Description of the task>
Among the entries below, find the line with "Another example is", then quote it and each following line up to and including the line with "A more technical", and nothing else.

Stored data>
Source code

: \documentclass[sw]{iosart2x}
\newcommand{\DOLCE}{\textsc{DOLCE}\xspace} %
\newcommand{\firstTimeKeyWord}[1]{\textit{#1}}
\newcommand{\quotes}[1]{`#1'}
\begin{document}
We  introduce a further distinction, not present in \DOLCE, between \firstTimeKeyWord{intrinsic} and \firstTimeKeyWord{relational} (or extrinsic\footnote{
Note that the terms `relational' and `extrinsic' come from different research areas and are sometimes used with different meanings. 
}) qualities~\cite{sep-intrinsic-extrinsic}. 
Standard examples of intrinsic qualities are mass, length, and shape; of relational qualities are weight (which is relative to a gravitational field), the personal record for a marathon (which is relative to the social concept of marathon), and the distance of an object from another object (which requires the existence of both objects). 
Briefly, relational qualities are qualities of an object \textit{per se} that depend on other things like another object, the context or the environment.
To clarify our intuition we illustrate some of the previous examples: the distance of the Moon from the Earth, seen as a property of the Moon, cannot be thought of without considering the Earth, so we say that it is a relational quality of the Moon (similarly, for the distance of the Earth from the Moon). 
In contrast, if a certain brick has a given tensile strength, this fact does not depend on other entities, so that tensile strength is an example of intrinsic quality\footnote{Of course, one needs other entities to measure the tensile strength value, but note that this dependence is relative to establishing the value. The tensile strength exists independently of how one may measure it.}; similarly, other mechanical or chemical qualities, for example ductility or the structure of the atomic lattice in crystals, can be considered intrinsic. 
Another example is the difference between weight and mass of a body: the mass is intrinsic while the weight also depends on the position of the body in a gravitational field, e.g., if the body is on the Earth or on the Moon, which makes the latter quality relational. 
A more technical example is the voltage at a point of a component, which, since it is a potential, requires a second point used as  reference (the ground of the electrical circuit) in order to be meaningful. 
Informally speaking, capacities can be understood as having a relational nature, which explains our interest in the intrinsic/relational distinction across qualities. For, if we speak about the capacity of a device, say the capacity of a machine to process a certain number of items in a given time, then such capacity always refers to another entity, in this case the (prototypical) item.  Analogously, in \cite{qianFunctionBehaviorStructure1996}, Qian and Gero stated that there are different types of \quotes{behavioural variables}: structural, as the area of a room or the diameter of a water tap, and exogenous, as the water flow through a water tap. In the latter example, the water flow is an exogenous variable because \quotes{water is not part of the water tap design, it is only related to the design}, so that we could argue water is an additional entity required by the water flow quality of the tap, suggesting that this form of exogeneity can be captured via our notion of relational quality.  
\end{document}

Reply to the task>
Another example is the difference between weight and mass of a body: the mass is intrinsic while the weight also depends on the position of the body in a gravitational field, e.g., if the body is on the Earth or on the Moon, which makes the latter quality relational. 
A more technical example is the voltage at a point of a component, which, since it is a potential, requires a second point used as  reference (the ground of the electrical circuit) in order to be meaningful. 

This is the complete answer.